I absolutely agree with what you have written here.
I posted something similar last month as part of a pension fund hell post. I plotted nonfarm payrolls as a percent of population.
http://illusionofprosperity.blogspot.com/2010/09/pension-fund-hell.html
“The chart above shows total nonfarm payrolls divided by the population. Note the growth from 1960 to 2000. Those days are over. Welcome to pension fund hell.”
As dire as your analysis is, there is one more thing to ponder that is equally dire.
In my opinion, more mouths to feed per worker could lead to fewer households. Very few would be expecting that. Here’s what I posted back in January.
http://illusionofprosperity.blogspot.com/2010/01/long-term-household-formation-trends.html
“There’s a risk that the long-term trend is forming a bottom. There’s an additional risk that it won’t just bottom, but that it will actually begin to reverse. The stock market’s been stagnant for a decade. Unemployment is now extremely high.
The population will most likely continue to grow, but if more and more people live together in the same household (“for economic reasons” as seen above) then that’s just one more headwind for the housing market.”
Here’s another thing to think about.
http://www.electwomen.com/?p=3123
“For the first time in recorded history, women outnumber men on the nations payrolls.”
It is my belief that our economy grew faster than it normally would because women entered the workforce (and therefore the workforce was able to grow faster than the population overall). That long-term trend has reached its natural conclusion. There’s little to no more growth left to extract from it.
Glad to see “great minds thinking alike”, as the saying goes. I entirely agree about the risk of reduced household formation and larger household sizes. If there are more mouths to feed per worker, more people are economically dependent on individual workers, and at the micro level it’s far more cost-effective for dependents to live in one household, than in multiple places. Along those lines, I wonder if the Japanese experience might provide some valuable data.
If-when the Federal Government is forced to bring outlays in-line with revenues, Social Security and Medicare are necessarily going to be squeezed (in real terms at least), and the elders will face economic pressures to merge households in order to cut costs and preserve living standards. Alternatively, workers will face higher tax rates, and again face pressures to cut living expenses.
I’ve also noticed your point that the trend of women entering the workforce has reached its endpoint … unless we stop having children altogether, there’s no more workforce growth from that source.
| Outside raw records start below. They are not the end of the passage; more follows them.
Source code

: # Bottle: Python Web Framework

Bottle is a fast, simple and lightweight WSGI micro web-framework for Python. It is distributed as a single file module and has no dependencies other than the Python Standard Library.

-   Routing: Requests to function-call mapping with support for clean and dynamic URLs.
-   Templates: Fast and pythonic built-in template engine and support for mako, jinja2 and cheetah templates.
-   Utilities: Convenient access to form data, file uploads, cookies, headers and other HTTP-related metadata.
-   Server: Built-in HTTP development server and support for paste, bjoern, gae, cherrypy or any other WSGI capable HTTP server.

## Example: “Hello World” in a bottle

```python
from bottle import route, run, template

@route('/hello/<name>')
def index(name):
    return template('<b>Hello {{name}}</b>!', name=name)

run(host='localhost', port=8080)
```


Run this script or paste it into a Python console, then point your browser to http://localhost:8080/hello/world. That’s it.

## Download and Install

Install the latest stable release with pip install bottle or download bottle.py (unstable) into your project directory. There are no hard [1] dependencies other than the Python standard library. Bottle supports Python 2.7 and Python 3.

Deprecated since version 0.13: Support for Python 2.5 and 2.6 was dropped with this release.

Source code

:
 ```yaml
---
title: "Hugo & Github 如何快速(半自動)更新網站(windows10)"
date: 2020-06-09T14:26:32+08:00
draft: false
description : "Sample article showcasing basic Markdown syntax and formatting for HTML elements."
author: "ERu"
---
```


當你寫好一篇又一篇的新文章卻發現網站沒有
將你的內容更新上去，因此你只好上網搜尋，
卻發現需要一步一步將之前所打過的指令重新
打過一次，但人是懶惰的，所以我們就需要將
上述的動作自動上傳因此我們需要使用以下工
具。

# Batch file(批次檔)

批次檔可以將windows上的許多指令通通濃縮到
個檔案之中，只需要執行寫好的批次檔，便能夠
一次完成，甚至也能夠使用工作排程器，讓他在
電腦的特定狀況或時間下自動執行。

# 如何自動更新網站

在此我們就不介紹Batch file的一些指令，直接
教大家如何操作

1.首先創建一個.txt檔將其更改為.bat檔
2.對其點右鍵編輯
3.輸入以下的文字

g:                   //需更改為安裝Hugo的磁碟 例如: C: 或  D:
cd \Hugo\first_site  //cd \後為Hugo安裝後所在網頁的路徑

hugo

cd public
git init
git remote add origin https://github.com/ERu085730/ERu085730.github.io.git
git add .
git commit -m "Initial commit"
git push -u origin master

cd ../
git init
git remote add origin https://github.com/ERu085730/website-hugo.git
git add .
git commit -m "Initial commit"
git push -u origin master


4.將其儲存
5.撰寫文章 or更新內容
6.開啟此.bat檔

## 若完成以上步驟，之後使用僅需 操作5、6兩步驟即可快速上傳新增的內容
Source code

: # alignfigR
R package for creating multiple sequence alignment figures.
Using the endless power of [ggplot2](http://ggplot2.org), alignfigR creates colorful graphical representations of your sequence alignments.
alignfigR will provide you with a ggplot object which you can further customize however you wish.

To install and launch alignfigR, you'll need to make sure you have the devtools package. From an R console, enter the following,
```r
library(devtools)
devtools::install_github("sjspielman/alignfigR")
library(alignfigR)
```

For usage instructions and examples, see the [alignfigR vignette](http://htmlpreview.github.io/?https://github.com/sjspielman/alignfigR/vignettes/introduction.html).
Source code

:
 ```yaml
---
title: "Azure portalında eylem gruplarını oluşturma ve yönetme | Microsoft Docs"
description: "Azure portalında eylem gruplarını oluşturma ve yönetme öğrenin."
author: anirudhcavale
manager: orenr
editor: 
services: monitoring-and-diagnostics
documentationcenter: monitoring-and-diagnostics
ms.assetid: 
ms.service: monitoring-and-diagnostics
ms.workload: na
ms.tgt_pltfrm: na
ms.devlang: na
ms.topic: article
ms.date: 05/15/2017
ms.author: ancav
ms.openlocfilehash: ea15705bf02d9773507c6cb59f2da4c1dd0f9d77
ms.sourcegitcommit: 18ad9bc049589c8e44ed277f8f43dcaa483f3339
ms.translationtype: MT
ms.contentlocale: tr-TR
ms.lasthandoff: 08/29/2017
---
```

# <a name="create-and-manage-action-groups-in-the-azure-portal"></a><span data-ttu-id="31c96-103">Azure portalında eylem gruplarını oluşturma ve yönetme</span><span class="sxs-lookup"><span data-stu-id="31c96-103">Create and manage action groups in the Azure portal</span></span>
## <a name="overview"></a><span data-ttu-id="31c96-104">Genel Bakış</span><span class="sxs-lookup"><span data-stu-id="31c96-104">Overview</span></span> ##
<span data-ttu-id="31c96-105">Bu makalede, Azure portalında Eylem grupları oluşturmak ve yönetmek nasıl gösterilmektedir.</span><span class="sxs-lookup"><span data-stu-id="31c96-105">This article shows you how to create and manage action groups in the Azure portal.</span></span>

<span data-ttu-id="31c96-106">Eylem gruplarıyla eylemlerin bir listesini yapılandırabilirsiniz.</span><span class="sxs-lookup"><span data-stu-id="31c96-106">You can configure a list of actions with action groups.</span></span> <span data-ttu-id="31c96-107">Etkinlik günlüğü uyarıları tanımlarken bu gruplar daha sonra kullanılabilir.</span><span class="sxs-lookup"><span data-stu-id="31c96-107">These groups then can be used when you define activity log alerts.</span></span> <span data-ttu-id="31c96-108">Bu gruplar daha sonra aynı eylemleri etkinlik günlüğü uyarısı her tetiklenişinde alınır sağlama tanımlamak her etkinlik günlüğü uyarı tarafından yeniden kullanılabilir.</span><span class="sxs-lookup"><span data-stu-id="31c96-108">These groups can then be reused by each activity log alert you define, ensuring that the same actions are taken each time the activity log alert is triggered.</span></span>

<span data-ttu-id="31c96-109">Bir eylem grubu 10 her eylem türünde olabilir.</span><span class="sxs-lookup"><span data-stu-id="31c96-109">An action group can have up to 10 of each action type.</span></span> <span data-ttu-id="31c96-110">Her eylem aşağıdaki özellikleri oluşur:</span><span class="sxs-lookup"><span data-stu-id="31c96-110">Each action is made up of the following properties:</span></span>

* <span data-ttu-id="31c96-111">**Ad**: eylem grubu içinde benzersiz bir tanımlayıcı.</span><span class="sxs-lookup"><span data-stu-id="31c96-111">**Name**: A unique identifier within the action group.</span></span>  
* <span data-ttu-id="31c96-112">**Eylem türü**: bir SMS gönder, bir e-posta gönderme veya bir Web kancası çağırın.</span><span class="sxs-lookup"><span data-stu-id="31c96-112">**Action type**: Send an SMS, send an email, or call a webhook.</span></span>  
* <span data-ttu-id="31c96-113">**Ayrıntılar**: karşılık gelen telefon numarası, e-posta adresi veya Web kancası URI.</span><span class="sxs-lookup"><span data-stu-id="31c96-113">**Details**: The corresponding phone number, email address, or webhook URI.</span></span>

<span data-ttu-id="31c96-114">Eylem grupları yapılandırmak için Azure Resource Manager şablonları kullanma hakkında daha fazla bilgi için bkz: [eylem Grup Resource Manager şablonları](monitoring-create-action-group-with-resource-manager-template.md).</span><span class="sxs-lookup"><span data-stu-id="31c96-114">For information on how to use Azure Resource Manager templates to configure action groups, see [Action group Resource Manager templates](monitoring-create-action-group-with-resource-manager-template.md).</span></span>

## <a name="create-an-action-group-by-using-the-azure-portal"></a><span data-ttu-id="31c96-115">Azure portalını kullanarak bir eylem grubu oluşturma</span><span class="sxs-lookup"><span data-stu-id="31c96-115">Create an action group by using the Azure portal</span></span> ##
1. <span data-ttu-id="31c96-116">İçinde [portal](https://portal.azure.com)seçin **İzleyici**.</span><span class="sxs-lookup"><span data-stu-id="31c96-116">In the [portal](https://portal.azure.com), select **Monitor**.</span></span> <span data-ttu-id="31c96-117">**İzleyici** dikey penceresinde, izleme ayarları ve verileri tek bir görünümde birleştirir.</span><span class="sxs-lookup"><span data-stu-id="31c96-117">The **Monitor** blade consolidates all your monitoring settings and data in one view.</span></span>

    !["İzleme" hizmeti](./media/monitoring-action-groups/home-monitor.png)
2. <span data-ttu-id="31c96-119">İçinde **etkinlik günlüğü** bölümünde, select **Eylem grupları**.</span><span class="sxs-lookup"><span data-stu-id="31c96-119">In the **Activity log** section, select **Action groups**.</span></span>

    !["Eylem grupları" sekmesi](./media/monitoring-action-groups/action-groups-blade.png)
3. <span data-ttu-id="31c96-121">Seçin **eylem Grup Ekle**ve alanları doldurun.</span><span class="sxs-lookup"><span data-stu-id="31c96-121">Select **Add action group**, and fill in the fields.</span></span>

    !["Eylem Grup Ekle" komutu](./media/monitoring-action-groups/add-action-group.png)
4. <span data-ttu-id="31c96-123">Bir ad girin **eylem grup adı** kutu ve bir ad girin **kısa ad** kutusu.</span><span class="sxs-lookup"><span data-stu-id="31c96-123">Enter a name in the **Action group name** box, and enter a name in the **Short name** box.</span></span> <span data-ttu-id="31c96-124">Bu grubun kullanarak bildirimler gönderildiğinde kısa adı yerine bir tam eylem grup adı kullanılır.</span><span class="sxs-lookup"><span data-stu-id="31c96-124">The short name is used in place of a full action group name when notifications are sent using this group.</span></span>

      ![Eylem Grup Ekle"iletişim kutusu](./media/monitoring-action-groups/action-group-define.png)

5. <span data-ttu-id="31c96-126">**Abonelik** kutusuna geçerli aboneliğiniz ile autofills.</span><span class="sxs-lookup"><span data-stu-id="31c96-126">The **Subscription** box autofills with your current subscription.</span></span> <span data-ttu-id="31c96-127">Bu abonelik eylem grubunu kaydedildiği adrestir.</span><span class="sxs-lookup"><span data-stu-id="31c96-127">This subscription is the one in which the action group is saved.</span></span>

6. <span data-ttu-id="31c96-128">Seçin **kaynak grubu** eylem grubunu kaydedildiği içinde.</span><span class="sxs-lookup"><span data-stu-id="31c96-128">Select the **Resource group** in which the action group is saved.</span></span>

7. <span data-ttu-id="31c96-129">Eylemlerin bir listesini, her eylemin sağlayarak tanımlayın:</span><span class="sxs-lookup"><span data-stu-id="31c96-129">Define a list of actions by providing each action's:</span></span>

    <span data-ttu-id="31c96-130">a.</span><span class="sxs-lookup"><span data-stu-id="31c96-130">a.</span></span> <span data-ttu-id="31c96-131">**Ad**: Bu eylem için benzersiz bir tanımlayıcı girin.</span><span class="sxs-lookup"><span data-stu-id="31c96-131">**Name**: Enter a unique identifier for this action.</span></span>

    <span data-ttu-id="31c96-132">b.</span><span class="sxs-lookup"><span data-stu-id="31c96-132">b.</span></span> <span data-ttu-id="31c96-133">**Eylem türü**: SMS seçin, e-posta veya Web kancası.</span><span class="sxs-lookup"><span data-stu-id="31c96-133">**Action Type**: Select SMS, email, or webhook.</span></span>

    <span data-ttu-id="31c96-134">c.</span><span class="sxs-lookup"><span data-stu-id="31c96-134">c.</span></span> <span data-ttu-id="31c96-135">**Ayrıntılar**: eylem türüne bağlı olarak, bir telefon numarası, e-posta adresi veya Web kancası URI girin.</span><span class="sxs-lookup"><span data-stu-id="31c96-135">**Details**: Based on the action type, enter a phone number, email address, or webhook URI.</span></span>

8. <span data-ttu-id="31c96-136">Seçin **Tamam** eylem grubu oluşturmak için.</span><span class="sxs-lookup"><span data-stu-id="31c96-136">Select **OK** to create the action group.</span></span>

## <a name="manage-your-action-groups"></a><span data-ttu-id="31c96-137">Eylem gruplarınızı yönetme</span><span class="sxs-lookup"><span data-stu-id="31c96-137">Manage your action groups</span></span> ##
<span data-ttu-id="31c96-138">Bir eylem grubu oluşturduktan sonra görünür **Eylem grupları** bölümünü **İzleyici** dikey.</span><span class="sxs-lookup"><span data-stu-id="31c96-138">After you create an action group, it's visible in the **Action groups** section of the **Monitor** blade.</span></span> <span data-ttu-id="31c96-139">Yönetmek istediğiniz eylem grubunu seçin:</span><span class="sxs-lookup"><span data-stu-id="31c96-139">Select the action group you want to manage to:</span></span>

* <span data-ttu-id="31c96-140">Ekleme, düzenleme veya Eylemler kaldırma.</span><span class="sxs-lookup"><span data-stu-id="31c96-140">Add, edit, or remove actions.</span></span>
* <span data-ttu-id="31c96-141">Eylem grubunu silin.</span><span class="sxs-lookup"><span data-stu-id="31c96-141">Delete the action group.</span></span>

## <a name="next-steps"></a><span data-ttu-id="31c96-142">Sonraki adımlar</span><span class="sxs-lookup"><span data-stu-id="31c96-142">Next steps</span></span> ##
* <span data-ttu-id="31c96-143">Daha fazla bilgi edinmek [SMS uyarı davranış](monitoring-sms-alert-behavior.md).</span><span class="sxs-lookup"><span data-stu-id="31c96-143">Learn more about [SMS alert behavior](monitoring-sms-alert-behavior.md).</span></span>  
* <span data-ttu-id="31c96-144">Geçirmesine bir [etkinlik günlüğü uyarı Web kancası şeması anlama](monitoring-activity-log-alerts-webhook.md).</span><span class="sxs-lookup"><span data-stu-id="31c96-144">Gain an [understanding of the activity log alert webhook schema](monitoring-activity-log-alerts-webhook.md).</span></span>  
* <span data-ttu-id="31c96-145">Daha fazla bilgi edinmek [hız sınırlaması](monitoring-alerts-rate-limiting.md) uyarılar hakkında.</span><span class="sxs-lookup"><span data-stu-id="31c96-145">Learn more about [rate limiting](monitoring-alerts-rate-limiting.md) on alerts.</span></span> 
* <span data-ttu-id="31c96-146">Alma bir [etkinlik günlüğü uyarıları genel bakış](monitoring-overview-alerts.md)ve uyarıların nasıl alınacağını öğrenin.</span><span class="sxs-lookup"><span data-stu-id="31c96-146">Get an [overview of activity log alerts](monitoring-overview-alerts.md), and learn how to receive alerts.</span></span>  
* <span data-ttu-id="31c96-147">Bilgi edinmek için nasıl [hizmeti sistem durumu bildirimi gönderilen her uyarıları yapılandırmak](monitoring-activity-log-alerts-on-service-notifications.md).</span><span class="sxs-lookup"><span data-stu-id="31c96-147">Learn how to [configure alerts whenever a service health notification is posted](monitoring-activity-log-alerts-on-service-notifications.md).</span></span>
If-when the economy recovers, the choices for workforce growth apparently boil down to older workers, younger workers, or immigrant workers. (Or, if grandma and grandpa move in with their kids, the kids might work longer hours in exchange for grandma and grandpa doing the household chores and helping with the kids?) Right now the data are showing that the older workers are eating the younger workers’ lunch, in terms of unemployment rates.
I also should have linked to my earlier post on this subject:
http://blog.i4sg.com/2010/01/09/labor-force-participation-rate-decline-expected-and-bad-news/
Back in January I pointed out that the workforce demographics would necessarily lead to both harsher recessions and weaker recoveries – and that policymakers should have anticipated this years ago! If we as a nation didn’t have our collective head in the sand (or a worse place!), we could have spent the last decade having a decent, public discussion of what to do about it, working up reasonable policy options, and figuring out politically tolerable solutions. Instead we get crisis after crisis and “hoocoodanode” reaction from policymakers. Shame on us!